Of the 146 Heads of State and Government who attended the 2000 Millennium Summit at the United Nations Headquarters in New York, only four were women - and none of these came from Africa.

That is why in 2000, Irene Natividad, the director of the Annual Global Summit of Women, told delegates: “We meet because in the official international summits of the world, we are not yet invited in large numbers. We are not yet there, not in charge … but we are not going to wait for them to invite us, we are going to create our own summits”. Who is “them”?

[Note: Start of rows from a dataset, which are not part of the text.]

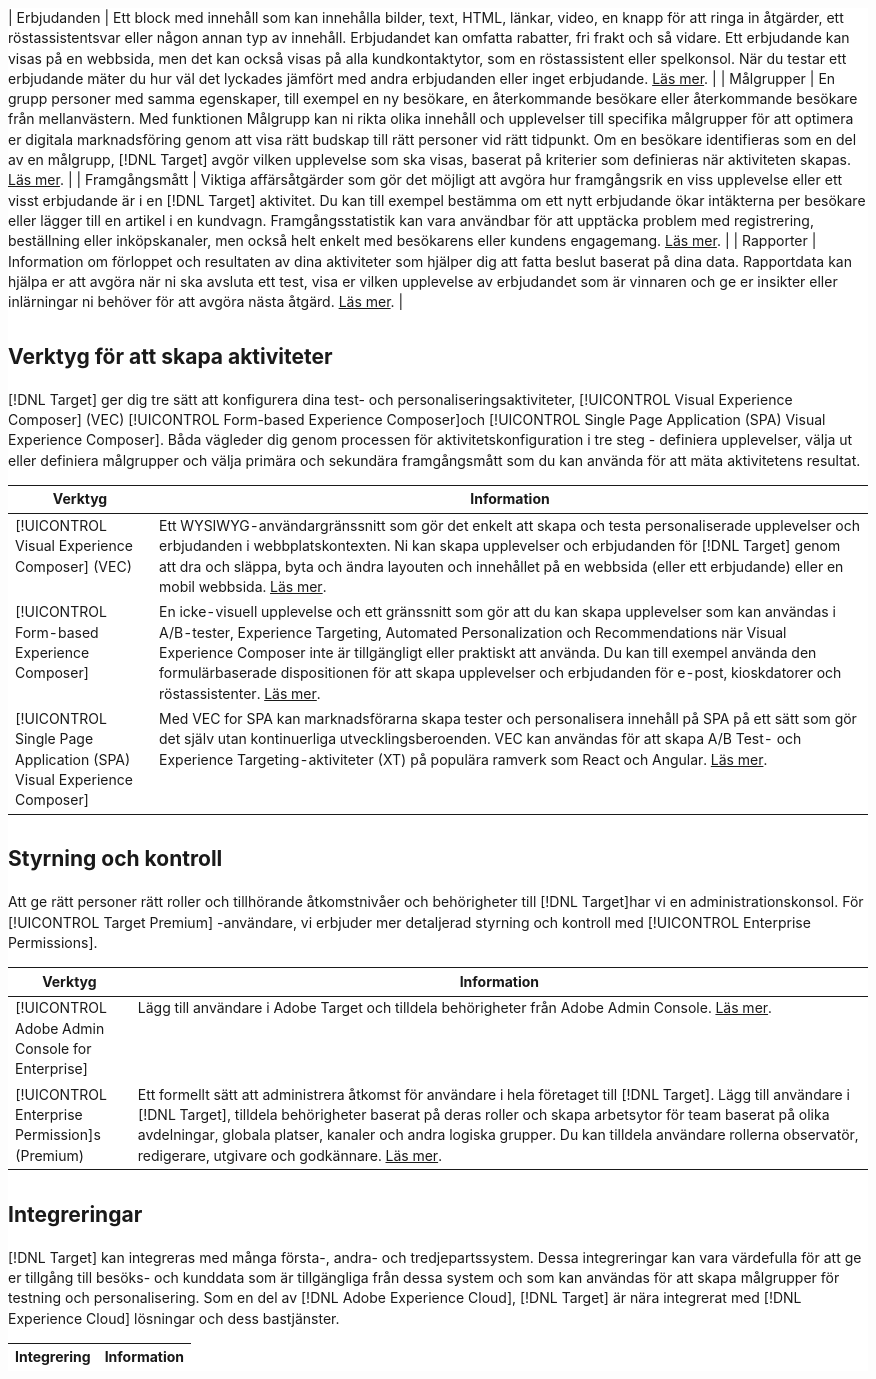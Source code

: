 | Erbjudanden | Ett block med innehåll som kan innehålla bilder, text, HTML, länkar, video, en knapp för att ringa in åtgärder, ett röstassistentsvar eller någon annan typ av innehåll. Erbjudandet kan omfatta rabatter, fri frakt och så vidare. Ett erbjudande kan visas på en webbsida, men det kan också visas på alla kundkontaktytor, som en röstassistent eller spelkonsol. När du testar ett erbjudande mäter du hur väl det lyckades jämfört med andra erbjudanden eller inget erbjudande. [Läs mer](/help/main/c-experiences/c-manage-content/manage-content.md). |
| Målgrupper | En grupp personer med samma egenskaper, till exempel en ny besökare, en återkommande besökare eller återkommande besökare från mellanvästern. Med funktionen Målgrupp kan ni rikta olika innehåll och upplevelser till specifika målgrupper för att optimera er digitala marknadsföring genom att visa rätt budskap till rätt personer vid rätt tidpunkt. Om en besökare identifieras som en del av en målgrupp, [!DNL Target] avgör vilken upplevelse som ska visas, baserat på kriterier som definieras när aktiviteten skapas. [Läs mer](/help/main/c-target/target.md). |
| Framgångsmått | Viktiga affärsåtgärder som gör det möjligt att avgöra hur framgångsrik en viss upplevelse eller ett visst erbjudande är i en [!DNL Target] aktivitet. Du kan till exempel bestämma om ett nytt erbjudande ökar intäkterna per besökare eller lägger till en artikel i en kundvagn. Framgångsstatistik kan vara användbar för att upptäcka problem med registrering, beställning eller inköpskanaler, men också helt enkelt med besökarens eller kundens engagemang. [Läs mer](/help/main/c-activities/r-success-metrics/success-metrics.md). |
| Rapporter | Information om förloppet och resultaten av dina aktiviteter som hjälper dig att fatta beslut baserat på dina data. Rapportdata kan hjälpa er att avgöra när ni ska avsluta ett test, visa er vilken upplevelse av erbjudandet som är vinnaren och ge er insikter eller inlärningar ni behöver för att avgöra nästa åtgärd. [Läs mer](/help/main/c-reports/reports.md). |

## Verktyg för att skapa aktiviteter

[!DNL Target] ger dig tre sätt att konfigurera dina test- och personaliseringsaktiviteter, [!UICONTROL Visual Experience Composer] (VEC) [!UICONTROL Form-based Experience Composer]och [!UICONTROL Single Page Application (SPA) Visual Experience Composer]. Båda vägleder dig genom processen för aktivitetskonfiguration i tre steg - definiera upplevelser, välja ut eller definiera målgrupper och välja primära och sekundära framgångsmått som du kan använda för att mäta aktivitetens resultat.

| Verktyg | Information |
| --- | --- |
| [!UICONTROL Visual Experience Composer] (VEC) | Ett WYSIWYG-användargränssnitt som gör det enkelt att skapa och testa personaliserade upplevelser och erbjudanden i webbplatskontexten. Ni kan skapa upplevelser och erbjudanden för [!DNL Target] genom att dra och släppa, byta och ändra layouten och innehållet på en webbsida (eller ett erbjudande) eller en mobil webbsida. [Läs mer](/help/main/c-experiences/c-visual-experience-composer/visual-experience-composer.md). |
| [!UICONTROL Form-based Experience Composer] | En icke-visuell upplevelse och ett gränssnitt som gör att du kan skapa upplevelser som kan användas i A/B-tester, Experience Targeting, Automated Personalization och Recommendations när Visual Experience Composer inte är tillgängligt eller praktiskt att använda. Du kan till exempel använda den formulärbaserade dispositionen för att skapa upplevelser och erbjudanden för e-post, kioskdatorer och röstassistenter. [Läs mer](/help/main/c-experiences/form-experience-composer.md). |
| [!UICONTROL Single Page Application (SPA) Visual Experience Composer] | Med VEC for SPA kan marknadsförarna skapa tester och personalisera innehåll på SPA på ett sätt som gör det själv utan kontinuerliga utvecklingsberoenden. VEC kan användas för att skapa A/B Test- och Experience Targeting-aktiviteter (XT) på populära ramverk som React och Angular. [Läs mer](/help/main/c-experiences/spa-visual-experience-composer.md). |

## Styrning och kontroll

Att ge rätt personer rätt roller och tillhörande åtkomstnivåer och behörigheter till [!DNL Target]har vi en administrationskonsol. För [!UICONTROL Target Premium] -användare, vi erbjuder mer detaljerad styrning och kontroll med [!UICONTROL Enterprise Permissions].

| Verktyg | Information |
| --- | --- |
| [!UICONTROL Adobe Admin Console for Enterprise] | Lägg till användare i Adobe Target och tilldela behörigheter från Adobe Admin Console. [Läs mer](/help/main/administrating-target/c-user-management/c-user-management/user-management.md). |
| [!UICONTROL Enterprise Permission]s<br>(Premium) | Ett formellt sätt att administrera åtkomst för användare i hela företaget till [!DNL Target]. Lägg till användare i [!DNL Target], tilldela behörigheter baserat på deras roller och skapa arbetsytor för team baserat på olika avdelningar, globala platser, kanaler och andra logiska grupper. Du kan tilldela användare rollerna observatör, redigerare, utgivare och godkännare. [Läs mer](/help/main/administrating-target/c-user-management/property-channel/property-channel.md). |

## Integreringar

[!DNL Target] kan integreras med många första-, andra- och tredjepartssystem. Dessa integreringar kan vara värdefulla för att ge er tillgång till besöks- och kunddata som är tillgängliga från dessa system och som kan användas för att skapa målgrupper för testning och personalisering. Som en del av [!DNL Adobe Experience Cloud], [!DNL Target] är nära integrerat med [!DNL Experience Cloud] lösningar och dess bastjänster.

| Integrering | Information |
| --- | --- |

On the sidelines of the Eskom African Business Leaders Forum, African men converged at various venues to network, exchange ideas, debate issues of leadership and in some cases cut business deals. It was not so for the women. They were either in the company of men, where they were the minority, or in lonesome corners by themselves.

In the years leading up to the 1994 elections in South Africa, women formed a strong National Women’s Coalition that cut across racial, political and social lines. This august body was instrumental in sustaining the peace accord and in the drafting of a democratic Constitution and the Bill of Rights. The organised political activism and grass roots mobilisation that existed in those days, seems to have dissipated.

There are a few African women making a difference on their own, with a little support and encouragement from their corporations. Dr Yvonne Muthien, Group Executive of Corporate Affairs at cellular giant MTN, launched the MTN VillagePhone in Uganda, Rwanda, Nigeria and Cameroon, which has created sustainable employment in rural areas as well as providing a much needed service for women. But this is hardly enough. She warns that women are still looking through the glass ceiling. “Woman in strong leadership positions need to make their voices heard. They need to open doors for other women and operate like men do.”

In South Africa today, while women make up 52% of the adult population, they make up only 41% of the working population and constitute only 14.7% of all executive managers. Of the 3125 company directors on the JSE Securities Exchange and in state-owned entities, only 221 are women. Only 11 women hold chairs of boards out of a total of 364. The business case for fast-tracking women empowerment has gained momentum. As far back as 1993, Gertrude Mongella, now President of the Pan African Parliament, told women in Sydney, Australia that: “In your country (Australia), women worry about whether they can afford a dish washer or not. In my country (Tanzania), women worry about whether they can find water to wash the dishes.

“Yet in my country, we have more women politicians than you do, we have more women lecturers in our universities. It is not about the difference between affluence and poverty, the “haves” and the “have nots”. It is about the status of women everywhere, and raising that status until the difference between the “haves” and the “have nots” will disappear”.

Not much has changed since then. The International Planned Parenthood Federation says despite many international agreements affirming women’s human rights, girls and women are still much more likely than men to be poor, malnourished and illiterate. They are less likely to have access to medical care, property ownership, credit, training and employment. Of the 960 million illiterate adults in the world, two-thirds are female. It appears than in order for women to take charge of their own destiny on the continent, they’d have to rely much more on their ability to take leadership positions, instead of waiting for handouts.

Ndidi Okonkwo Nwuneli, the founder of LEAP Africa, a leadership focused non-profit organisation based in Nigeria, believes that only women can push their own agenda forward. “Leadership is an act not a position, you do not require a title or formal role within an organisation or a community before you can exercise leadership. The only thing a title can buy is a little time, either to increase one’s level of influence with others or to erase it.”